Adelphia Communications Corp. and the Vermont Department of Public Service reached an agreement that should end years of sparring and lead to about 1,500 miles of plant extensions sought by the state.
Under terms of the settlement, Adelphia must meet annual mileage requirements for extending its upgraded plant by 1,500 miles to rural areas by December 2009. That amount will include up to 300 miles in Vermont’s most sparsely populated areas. Adelphia will build these unprofitable areas in lieu of customer-service fines that could have topped $2.2 million
"This settlement gives Adelphia the opportunity to fulfill its commitment to the state of Vermont, to our employees and, most important, to our current and future customers," said Mary McLaughlin, vice president, law and external affairs for Adelphia’s Northeast region.
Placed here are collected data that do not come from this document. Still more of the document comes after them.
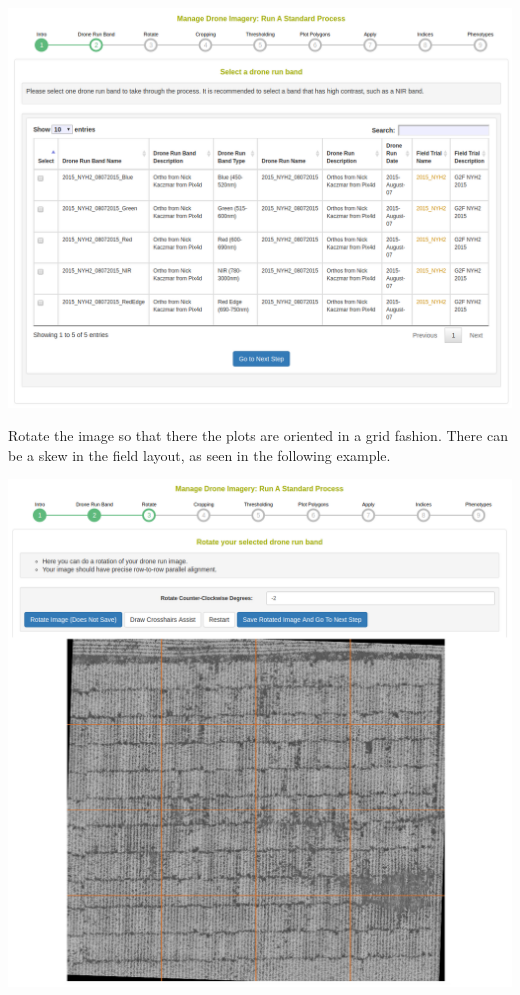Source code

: \documentclass[
  12pt,
]{book}
\begin{document}
\begin{center}\includegraphics[width=0.95\linewidth]{assets/images/manage_image_phenotyping_standard_process_drone_run_band} \end{center}

Rotate the image so that there the plots are oriented in a grid fashion. There can be a skew in the field layout, as seen in the following example.

\begin{center}\includegraphics[width=0.95\linewidth]{assets/images/manage_image_phenotyping_standard_process_rotate} \end{center}
\end{document}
The company, the state’s dominant cable operator, will spend $40 million on the buildout.
Adelphia won refranchises for its systems throughout the state in 2000 in part because it promised that it would rebuild all but the smallest communities, such as Newport, to 750-megahertz plant.
But in 2002, the MSO petitioned for relief from its obligations, stating that extensions to some small communities are now commercially impractical. The state countered that the build was now impractical because Adelphia stalled for so long that installation prices had risen.
"This agreement brings cable and broadband service to about 20,000 rural Vermont households," DPS commissioner David O’Brien said in a prepared statement, adding that the homes would receive no services if the state hadn’t come to the Nov. 20 agreement with Adelphia.